Stored items:
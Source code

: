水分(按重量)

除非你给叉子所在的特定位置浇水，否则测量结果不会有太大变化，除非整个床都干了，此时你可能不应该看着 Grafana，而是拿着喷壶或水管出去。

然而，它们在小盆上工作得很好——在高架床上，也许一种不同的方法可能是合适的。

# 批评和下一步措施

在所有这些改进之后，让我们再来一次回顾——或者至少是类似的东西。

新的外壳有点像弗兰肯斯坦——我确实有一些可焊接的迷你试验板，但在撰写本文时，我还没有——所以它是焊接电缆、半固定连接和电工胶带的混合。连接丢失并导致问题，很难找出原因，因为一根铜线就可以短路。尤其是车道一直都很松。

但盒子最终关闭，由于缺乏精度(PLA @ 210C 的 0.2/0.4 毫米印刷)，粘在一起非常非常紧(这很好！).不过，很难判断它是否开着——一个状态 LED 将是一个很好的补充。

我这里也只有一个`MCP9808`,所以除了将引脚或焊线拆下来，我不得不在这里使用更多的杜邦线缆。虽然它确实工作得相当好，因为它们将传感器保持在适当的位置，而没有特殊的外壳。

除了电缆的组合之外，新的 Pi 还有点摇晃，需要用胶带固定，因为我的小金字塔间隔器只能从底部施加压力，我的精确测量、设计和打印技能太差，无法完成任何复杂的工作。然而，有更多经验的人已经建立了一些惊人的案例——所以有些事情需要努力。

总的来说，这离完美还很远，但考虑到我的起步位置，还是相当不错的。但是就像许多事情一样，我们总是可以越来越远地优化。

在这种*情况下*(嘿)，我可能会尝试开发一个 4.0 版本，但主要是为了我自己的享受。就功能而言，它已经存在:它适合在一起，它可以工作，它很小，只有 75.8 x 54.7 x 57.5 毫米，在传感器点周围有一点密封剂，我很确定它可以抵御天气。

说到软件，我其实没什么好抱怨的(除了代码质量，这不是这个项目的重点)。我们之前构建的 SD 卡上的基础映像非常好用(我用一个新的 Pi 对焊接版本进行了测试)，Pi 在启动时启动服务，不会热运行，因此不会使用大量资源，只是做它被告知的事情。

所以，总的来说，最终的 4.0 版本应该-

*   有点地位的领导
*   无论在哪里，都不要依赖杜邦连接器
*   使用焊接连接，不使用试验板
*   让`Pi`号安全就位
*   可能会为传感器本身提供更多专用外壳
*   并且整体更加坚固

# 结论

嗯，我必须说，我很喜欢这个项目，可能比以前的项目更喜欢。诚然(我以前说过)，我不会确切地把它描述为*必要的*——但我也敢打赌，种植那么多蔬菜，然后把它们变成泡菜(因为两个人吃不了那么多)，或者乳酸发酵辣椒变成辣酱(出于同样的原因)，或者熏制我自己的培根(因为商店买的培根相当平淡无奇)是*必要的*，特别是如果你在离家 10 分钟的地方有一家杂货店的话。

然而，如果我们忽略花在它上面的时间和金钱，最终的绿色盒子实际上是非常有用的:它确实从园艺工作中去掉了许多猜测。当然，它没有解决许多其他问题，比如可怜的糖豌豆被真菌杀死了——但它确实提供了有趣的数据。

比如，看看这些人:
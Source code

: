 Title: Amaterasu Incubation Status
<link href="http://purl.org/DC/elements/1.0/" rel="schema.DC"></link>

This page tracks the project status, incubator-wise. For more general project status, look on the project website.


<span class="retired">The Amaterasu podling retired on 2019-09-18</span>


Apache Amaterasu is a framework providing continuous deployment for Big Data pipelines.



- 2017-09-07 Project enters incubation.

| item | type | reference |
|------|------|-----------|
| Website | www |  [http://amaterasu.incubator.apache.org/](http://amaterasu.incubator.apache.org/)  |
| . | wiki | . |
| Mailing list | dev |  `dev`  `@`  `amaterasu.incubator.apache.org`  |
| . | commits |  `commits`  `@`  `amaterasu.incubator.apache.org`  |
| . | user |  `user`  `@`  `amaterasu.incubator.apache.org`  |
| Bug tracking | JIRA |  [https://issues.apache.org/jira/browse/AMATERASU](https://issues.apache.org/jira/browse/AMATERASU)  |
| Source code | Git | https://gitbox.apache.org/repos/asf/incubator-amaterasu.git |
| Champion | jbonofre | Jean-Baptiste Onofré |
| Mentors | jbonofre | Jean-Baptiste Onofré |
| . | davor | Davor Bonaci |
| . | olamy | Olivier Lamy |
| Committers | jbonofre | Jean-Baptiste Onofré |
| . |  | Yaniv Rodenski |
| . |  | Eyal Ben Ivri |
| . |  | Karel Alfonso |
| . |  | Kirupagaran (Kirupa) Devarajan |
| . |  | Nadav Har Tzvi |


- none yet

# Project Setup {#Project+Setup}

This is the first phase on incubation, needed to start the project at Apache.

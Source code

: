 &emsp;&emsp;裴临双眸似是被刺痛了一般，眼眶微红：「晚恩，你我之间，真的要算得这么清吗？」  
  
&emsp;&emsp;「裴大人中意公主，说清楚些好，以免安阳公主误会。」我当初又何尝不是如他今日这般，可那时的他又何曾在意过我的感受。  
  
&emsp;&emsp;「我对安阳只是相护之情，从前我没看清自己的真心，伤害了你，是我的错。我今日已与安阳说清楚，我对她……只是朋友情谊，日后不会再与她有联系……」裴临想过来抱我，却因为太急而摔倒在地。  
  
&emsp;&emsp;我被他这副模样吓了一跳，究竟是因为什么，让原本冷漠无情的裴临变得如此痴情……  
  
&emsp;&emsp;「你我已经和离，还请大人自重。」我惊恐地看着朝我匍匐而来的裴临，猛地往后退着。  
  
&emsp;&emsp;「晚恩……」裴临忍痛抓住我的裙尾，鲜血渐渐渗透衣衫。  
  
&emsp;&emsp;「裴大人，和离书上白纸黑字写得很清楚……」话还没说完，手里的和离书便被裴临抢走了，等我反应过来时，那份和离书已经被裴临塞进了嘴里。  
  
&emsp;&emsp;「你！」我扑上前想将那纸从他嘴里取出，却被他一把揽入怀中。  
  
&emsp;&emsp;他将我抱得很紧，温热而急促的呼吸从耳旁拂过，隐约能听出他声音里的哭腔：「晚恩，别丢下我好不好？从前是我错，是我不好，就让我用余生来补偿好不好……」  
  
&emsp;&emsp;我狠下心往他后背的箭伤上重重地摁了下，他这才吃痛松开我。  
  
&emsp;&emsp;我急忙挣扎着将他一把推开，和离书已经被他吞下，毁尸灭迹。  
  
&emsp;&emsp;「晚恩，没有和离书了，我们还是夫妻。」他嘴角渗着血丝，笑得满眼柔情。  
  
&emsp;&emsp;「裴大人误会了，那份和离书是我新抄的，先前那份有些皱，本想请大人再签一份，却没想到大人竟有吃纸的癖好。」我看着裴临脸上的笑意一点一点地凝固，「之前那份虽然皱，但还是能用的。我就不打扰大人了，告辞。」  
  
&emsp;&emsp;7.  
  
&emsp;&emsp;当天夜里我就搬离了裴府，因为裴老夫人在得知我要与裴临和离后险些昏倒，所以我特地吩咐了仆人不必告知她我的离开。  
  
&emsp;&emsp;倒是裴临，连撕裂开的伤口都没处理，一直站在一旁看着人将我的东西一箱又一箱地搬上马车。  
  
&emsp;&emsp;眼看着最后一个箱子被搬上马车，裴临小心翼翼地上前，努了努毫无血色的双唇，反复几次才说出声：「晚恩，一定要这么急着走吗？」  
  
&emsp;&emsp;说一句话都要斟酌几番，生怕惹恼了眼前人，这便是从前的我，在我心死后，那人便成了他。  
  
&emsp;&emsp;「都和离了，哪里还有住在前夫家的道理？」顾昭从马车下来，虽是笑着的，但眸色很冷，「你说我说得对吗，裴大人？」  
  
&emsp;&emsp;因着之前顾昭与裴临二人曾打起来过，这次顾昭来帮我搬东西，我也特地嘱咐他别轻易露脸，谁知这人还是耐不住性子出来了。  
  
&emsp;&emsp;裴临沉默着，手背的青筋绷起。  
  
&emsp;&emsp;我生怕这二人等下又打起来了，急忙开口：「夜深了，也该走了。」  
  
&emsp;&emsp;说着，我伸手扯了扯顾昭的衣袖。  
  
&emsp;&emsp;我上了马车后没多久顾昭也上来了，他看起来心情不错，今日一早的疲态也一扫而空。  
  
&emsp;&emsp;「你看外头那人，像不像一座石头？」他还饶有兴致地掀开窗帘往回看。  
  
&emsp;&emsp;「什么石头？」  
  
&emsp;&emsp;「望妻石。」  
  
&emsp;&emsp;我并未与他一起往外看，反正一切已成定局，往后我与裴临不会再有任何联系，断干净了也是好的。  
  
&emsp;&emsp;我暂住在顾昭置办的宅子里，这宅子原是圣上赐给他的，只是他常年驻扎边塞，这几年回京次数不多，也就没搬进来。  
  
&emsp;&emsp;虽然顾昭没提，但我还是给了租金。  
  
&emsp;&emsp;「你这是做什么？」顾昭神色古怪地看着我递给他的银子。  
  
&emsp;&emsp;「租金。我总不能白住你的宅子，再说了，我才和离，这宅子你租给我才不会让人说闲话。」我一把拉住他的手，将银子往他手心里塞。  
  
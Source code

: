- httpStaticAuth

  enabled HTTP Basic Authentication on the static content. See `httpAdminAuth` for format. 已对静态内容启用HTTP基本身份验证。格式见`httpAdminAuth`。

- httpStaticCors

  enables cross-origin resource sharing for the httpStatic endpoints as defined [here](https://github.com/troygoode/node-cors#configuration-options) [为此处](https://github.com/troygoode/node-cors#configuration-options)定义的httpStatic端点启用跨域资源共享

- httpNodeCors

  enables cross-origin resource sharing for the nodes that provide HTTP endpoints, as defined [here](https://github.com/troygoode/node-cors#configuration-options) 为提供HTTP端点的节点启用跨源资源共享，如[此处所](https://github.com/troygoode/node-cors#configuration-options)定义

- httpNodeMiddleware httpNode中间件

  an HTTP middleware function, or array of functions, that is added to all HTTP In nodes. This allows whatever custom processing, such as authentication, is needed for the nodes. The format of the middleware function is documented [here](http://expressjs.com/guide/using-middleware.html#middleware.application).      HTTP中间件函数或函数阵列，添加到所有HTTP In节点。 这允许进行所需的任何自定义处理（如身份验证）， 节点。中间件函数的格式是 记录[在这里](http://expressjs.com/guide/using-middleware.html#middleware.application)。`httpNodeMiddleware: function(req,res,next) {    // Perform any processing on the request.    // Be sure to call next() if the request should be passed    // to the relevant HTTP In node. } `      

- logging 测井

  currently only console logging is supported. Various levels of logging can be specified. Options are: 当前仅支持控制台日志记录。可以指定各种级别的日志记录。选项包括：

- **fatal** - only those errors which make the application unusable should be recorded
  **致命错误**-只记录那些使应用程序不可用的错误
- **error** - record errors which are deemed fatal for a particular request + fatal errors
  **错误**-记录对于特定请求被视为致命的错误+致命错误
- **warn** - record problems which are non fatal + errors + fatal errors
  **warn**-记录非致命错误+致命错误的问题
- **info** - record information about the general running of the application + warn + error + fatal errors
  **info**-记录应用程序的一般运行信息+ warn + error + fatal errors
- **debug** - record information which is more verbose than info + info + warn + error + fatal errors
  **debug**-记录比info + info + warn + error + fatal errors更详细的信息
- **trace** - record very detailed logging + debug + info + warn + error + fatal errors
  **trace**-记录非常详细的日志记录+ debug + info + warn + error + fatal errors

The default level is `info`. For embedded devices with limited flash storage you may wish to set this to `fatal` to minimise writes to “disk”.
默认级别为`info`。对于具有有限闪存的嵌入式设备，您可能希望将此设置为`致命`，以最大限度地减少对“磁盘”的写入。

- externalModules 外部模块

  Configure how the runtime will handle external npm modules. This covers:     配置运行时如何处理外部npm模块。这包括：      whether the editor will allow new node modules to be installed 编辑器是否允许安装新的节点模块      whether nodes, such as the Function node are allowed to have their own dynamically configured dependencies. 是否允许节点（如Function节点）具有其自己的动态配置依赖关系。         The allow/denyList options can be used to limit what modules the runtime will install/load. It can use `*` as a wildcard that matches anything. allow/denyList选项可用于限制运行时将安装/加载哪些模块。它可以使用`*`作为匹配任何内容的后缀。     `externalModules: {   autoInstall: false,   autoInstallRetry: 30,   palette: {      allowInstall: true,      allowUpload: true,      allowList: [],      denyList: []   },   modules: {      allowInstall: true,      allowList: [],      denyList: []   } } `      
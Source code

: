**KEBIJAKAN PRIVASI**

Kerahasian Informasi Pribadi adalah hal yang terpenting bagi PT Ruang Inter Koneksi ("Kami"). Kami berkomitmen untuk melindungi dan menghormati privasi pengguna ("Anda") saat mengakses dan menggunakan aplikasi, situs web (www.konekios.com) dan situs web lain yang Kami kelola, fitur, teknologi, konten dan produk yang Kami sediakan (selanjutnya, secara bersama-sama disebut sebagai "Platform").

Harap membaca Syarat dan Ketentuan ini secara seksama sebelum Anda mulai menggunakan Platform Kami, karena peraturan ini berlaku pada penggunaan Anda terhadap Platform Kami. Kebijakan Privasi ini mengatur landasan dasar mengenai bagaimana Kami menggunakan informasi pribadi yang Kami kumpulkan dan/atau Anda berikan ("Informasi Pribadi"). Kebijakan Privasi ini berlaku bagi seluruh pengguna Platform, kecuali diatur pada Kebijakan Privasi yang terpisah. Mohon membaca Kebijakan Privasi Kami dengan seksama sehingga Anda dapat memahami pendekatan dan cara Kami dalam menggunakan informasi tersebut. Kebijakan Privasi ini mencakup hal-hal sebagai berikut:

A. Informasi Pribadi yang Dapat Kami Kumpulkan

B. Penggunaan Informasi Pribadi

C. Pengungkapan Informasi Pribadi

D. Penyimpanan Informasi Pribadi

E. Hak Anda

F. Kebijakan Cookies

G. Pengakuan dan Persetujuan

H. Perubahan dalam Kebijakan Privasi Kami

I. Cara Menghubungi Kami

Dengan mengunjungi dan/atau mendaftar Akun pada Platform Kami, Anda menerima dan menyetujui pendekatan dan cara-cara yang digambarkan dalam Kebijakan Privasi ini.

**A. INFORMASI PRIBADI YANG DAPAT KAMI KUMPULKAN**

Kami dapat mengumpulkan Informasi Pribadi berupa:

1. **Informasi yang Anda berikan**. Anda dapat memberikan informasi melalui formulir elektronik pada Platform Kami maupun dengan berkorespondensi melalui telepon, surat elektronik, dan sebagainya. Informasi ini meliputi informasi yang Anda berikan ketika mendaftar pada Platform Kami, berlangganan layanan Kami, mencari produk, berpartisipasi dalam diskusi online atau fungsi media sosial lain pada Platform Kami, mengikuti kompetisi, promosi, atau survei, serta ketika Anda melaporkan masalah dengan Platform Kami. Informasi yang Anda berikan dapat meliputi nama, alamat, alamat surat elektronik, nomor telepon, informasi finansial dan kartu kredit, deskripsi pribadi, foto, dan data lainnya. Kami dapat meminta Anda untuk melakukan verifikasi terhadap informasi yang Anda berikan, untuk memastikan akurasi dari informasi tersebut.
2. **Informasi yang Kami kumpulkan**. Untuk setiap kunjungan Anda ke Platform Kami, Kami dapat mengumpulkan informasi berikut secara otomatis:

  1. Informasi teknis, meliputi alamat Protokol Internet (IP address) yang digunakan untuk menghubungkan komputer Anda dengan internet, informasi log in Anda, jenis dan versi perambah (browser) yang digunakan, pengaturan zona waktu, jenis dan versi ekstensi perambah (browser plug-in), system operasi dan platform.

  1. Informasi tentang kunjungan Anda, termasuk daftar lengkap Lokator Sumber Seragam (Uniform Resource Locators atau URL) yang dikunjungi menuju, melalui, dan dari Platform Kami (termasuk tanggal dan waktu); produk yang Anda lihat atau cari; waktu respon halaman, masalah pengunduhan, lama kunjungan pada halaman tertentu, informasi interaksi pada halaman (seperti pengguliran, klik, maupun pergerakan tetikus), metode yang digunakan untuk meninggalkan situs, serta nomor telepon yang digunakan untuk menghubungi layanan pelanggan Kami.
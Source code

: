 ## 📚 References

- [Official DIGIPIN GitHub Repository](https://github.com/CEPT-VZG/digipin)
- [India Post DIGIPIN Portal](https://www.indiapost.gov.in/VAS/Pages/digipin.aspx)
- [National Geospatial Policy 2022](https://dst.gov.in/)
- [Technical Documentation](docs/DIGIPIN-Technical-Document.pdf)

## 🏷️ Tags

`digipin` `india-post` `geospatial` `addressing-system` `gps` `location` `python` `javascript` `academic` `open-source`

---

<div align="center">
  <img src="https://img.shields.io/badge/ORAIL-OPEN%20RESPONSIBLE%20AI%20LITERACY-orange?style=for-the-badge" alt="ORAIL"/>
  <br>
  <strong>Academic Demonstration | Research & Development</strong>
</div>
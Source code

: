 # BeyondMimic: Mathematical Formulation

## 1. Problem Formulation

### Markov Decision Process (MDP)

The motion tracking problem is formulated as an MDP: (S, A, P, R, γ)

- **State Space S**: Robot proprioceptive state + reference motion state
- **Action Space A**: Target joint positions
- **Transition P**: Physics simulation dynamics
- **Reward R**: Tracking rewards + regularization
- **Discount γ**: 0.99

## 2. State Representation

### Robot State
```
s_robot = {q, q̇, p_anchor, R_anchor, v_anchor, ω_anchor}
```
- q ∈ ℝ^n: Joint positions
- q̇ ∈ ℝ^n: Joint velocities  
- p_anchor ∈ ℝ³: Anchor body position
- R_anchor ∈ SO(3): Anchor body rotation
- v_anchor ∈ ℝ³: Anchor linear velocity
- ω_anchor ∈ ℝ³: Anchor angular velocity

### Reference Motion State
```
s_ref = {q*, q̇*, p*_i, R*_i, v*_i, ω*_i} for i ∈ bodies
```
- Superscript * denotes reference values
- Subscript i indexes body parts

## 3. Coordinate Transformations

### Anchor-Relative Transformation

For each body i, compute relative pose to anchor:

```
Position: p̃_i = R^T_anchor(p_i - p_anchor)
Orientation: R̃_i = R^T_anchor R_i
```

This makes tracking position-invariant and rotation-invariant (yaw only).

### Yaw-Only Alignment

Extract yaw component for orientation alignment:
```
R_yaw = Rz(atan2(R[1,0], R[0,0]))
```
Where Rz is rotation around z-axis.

ASSIGNED TASK: Looking back over the data above, restate word for word the lines that begin at the line with "然而，它们在小盆上工作得很好——在高架床上，也许一种不同的方法可能是合适的。" and end at the line with "retired on 2019-09-18</span>", inclusive.

RESPONSE BOX:
然而，它们在小盆上工作得很好——在高架床上，也许一种不同的方法可能是合适的。

# 批评和下一步措施

在所有这些改进之后，让我们再来一次回顾——或者至少是类似的东西。

新的外壳有点像弗兰肯斯坦——我确实有一些可焊接的迷你试验板，但在撰写本文时，我还没有——所以它是焊接电缆、半固定连接和电工胶带的混合。连接丢失并导致问题，很难找出原因，因为一根铜线就可以短路。尤其是车道一直都很松。

但盒子最终关闭，由于缺乏精度(PLA @ 210C 的 0.2/0.4 毫米印刷)，粘在一起非常非常紧(这很好！).不过，很难判断它是否开着——一个状态 LED 将是一个很好的补充。

我这里也只有一个`MCP9808`,所以除了将引脚或焊线拆下来，我不得不在这里使用更多的杜邦线缆。虽然它确实工作得相当好，因为它们将传感器保持在适当的位置，而没有特殊的外壳。

除了电缆的组合之外，新的 Pi 还有点摇晃，需要用胶带固定，因为我的小金字塔间隔器只能从底部施加压力，我的精确测量、设计和打印技能太差，无法完成任何复杂的工作。然而，有更多经验的人已经建立了一些惊人的案例——所以有些事情需要努力。

总的来说，这离完美还很远，但考虑到我的起步位置，还是相当不错的。但是就像许多事情一样，我们总是可以越来越远地优化。

在这种*情况下*(嘿)，我可能会尝试开发一个 4.0 版本，但主要是为了我自己的享受。就功能而言，它已经存在:它适合在一起，它可以工作，它很小，只有 75.8 x 54.7 x 57.5 毫米，在传感器点周围有一点密封剂，我很确定它可以抵御天气。

说到软件，我其实没什么好抱怨的(除了代码质量，这不是这个项目的重点)。我们之前构建的 SD 卡上的基础映像非常好用(我用一个新的 Pi 对焊接版本进行了测试)，Pi 在启动时启动服务，不会热运行，因此不会使用大量资源，只是做它被告知的事情。

所以，总的来说，最终的 4.0 版本应该-

*   有点地位的领导
*   无论在哪里，都不要依赖杜邦连接器
*   使用焊接连接，不使用试验板
*   让`Pi`号安全就位
*   可能会为传感器本身提供更多专用外壳
*   并且整体更加坚固

# 结论

嗯，我必须说，我很喜欢这个项目，可能比以前的项目更喜欢。诚然(我以前说过)，我不会确切地把它描述为*必要的*——但我也敢打赌，种植那么多蔬菜，然后把它们变成泡菜(因为两个人吃不了那么多)，或者乳酸发酵辣椒变成辣酱(出于同样的原因)，或者熏制我自己的培根(因为商店买的培根相当平淡无奇)是*必要的*，特别是如果你在离家 10 分钟的地方有一家杂货店的话。

然而，如果我们忽略花在它上面的时间和金钱，最终的绿色盒子实际上是非常有用的:它确实从园艺工作中去掉了许多猜测。当然，它没有解决许多其他问题，比如可怜的糖豌豆被真菌杀死了——但它确实提供了有趣的数据。

比如，看看这些人:
Source code

: Title: Amaterasu Incubation Status
<link href="http://purl.org/DC/elements/1.0/" rel="schema.DC"></link>

This page tracks the project status, incubator-wise. For more general project status, look on the project website.


<span class="retired">The Amaterasu podling retired on 2019-09-18</span>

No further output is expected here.